── Provided material ──

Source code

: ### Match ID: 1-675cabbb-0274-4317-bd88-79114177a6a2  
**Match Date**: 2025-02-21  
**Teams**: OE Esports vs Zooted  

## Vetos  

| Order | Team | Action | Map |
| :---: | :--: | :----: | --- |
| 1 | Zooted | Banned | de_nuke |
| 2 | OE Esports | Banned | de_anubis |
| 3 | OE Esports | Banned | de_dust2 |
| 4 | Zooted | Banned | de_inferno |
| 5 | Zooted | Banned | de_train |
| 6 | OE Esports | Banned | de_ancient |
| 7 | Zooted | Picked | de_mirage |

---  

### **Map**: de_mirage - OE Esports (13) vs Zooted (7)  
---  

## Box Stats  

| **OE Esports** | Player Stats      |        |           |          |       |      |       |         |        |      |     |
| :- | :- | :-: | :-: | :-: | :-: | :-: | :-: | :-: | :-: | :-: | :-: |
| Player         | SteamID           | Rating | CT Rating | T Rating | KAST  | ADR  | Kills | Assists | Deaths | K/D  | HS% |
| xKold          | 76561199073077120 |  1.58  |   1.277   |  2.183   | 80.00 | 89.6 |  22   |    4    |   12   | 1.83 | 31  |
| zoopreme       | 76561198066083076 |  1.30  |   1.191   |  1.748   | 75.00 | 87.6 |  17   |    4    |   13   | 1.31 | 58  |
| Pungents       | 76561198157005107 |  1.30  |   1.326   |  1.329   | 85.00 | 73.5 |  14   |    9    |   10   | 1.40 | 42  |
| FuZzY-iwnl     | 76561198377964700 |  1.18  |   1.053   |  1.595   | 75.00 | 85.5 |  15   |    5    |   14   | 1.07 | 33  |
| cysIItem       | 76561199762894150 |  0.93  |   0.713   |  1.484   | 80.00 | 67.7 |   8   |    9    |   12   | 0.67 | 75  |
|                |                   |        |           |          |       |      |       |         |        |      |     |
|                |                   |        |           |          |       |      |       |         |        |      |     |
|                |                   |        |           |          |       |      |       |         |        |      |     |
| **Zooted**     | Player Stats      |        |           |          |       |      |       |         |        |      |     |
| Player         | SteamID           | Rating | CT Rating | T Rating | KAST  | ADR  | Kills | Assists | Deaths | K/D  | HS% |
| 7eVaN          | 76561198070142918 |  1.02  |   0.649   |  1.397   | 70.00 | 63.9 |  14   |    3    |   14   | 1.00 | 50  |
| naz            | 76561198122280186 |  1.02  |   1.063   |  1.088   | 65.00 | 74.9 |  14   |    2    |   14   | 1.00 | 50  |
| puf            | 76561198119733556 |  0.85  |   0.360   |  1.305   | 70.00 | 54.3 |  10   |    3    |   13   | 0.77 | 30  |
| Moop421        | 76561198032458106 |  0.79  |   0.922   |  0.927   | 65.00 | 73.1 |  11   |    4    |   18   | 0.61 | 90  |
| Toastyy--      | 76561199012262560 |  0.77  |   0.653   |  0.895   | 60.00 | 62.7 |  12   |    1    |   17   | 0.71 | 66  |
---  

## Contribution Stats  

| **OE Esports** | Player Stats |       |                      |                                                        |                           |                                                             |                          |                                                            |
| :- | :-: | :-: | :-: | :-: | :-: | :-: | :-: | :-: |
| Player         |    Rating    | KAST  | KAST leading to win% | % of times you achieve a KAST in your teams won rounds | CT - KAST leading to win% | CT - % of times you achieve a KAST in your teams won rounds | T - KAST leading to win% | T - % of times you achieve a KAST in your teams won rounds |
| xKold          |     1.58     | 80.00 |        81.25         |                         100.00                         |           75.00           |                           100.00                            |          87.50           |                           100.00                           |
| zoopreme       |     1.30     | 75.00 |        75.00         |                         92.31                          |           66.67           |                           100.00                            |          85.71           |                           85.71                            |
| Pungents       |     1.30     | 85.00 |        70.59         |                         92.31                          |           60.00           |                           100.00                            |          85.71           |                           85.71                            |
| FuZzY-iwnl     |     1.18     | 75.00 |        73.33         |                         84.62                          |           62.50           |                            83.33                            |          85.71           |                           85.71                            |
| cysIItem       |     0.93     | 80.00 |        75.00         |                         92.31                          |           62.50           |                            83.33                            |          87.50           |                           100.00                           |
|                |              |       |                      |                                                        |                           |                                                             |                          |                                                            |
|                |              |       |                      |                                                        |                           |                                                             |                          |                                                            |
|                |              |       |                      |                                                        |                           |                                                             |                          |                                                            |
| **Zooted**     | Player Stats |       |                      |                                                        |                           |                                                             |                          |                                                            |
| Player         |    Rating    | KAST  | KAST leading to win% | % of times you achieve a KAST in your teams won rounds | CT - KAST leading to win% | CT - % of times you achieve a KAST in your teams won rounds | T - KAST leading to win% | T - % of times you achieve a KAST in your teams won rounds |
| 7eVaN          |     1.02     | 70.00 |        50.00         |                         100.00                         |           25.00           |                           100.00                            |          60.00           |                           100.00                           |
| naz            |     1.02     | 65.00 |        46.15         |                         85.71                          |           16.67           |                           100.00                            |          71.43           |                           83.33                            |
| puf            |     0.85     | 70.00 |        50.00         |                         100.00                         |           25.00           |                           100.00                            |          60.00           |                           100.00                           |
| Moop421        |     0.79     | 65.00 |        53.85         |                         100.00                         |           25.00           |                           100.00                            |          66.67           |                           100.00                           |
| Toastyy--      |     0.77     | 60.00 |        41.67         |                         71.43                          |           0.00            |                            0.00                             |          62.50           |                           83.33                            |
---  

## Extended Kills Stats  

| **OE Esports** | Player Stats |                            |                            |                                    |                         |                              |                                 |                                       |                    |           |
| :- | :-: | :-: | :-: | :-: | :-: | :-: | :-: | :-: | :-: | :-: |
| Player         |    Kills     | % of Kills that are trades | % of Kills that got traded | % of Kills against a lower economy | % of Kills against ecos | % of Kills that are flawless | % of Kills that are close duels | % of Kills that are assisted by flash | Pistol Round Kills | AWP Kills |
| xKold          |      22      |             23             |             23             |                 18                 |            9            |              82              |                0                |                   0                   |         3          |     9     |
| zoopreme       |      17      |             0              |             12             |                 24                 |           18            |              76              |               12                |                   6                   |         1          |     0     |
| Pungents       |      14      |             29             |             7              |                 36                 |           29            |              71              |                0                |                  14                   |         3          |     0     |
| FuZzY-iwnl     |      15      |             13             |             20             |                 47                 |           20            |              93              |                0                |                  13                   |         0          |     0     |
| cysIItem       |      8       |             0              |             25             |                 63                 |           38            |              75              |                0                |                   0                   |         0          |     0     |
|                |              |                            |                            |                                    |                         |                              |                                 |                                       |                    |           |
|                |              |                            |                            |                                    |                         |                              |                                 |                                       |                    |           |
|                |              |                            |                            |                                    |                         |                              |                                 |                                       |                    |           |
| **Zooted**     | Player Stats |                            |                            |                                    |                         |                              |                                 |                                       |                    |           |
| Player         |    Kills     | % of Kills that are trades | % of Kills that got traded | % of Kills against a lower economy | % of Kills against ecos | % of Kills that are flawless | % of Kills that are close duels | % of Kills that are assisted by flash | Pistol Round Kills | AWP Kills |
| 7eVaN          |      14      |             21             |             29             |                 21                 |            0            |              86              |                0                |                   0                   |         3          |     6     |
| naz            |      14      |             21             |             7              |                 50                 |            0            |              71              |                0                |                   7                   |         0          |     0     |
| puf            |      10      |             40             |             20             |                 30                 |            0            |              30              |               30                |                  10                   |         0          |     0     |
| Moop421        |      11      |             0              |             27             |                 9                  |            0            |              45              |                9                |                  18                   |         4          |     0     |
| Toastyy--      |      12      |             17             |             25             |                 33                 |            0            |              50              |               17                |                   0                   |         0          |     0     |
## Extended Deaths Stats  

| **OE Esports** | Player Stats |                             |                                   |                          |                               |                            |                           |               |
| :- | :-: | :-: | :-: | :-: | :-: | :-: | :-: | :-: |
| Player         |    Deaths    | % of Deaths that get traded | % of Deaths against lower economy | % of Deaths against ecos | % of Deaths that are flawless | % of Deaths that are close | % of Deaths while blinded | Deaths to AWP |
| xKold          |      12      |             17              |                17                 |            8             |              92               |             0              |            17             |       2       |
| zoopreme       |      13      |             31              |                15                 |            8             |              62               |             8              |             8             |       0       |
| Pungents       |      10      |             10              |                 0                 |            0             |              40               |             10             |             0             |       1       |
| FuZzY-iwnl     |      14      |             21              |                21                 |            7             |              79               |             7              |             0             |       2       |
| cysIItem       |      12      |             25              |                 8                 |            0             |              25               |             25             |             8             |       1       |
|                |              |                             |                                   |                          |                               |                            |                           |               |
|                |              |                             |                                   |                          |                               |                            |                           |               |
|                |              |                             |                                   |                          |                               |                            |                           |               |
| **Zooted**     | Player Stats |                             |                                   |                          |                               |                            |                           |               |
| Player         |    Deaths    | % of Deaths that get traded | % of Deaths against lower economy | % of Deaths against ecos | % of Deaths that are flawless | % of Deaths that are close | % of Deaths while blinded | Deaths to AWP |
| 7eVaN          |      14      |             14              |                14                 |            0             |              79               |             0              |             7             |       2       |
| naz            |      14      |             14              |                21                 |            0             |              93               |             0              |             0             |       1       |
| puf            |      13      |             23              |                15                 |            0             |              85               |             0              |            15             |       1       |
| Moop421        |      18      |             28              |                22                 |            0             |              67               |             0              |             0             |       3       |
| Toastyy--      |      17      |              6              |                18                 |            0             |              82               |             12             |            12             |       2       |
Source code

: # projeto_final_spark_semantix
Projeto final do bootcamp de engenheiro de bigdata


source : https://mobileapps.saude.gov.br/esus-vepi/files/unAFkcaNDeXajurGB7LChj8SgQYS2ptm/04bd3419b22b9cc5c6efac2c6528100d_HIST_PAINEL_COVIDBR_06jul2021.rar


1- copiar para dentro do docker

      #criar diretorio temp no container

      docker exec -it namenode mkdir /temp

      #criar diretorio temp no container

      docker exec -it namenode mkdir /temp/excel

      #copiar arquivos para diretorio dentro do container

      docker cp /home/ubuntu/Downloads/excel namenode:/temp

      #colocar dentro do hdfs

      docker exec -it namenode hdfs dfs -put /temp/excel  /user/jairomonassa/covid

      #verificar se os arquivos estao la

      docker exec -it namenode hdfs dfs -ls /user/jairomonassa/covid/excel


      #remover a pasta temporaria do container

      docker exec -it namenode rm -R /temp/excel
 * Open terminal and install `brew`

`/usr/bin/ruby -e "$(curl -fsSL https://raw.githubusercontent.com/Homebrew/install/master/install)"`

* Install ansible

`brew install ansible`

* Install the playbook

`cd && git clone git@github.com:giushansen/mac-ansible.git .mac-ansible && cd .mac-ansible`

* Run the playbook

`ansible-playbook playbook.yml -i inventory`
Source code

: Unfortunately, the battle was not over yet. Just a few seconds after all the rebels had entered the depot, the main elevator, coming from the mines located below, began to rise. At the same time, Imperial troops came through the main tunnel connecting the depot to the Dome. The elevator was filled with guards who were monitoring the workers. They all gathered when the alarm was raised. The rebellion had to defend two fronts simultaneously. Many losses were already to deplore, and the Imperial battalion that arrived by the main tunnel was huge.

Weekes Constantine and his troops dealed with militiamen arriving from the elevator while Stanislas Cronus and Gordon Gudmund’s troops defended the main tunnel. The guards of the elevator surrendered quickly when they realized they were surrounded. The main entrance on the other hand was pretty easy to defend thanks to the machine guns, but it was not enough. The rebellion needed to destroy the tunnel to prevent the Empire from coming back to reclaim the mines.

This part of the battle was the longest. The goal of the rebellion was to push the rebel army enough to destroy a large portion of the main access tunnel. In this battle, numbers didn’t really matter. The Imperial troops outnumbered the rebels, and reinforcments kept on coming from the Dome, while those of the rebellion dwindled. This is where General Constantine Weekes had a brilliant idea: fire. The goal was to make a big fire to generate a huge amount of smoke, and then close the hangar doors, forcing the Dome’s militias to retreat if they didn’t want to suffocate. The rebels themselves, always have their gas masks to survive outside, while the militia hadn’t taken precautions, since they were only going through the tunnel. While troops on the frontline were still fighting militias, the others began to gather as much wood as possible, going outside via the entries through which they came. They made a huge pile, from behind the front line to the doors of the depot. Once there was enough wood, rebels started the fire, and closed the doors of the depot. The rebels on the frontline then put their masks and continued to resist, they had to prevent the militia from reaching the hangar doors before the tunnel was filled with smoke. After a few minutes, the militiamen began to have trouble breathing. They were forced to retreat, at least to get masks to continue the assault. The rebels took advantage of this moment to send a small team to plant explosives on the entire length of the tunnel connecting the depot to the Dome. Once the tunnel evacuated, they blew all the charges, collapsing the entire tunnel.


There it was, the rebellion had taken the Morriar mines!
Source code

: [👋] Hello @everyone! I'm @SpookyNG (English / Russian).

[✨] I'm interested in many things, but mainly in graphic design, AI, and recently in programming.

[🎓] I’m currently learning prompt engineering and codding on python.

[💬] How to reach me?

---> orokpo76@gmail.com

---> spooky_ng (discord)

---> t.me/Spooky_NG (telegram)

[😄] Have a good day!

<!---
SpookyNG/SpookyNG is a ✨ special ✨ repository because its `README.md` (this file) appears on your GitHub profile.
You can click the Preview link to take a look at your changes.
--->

───

§ **What is required**
Among the entries above, which lines include "excel"? List them all.

§ **Your response**
      docker exec -it namenode mkdir /temp/excel
      docker cp /home/ubuntu/Downloads/excel namenode:/temp
      docker exec -it namenode hdfs dfs -put /temp/excel  /user/jairomonassa/covid
      docker exec -it namenode hdfs dfs -ls /user/jairomonassa/covid/excel
      docker exec -it namenode rm -R /temp/excel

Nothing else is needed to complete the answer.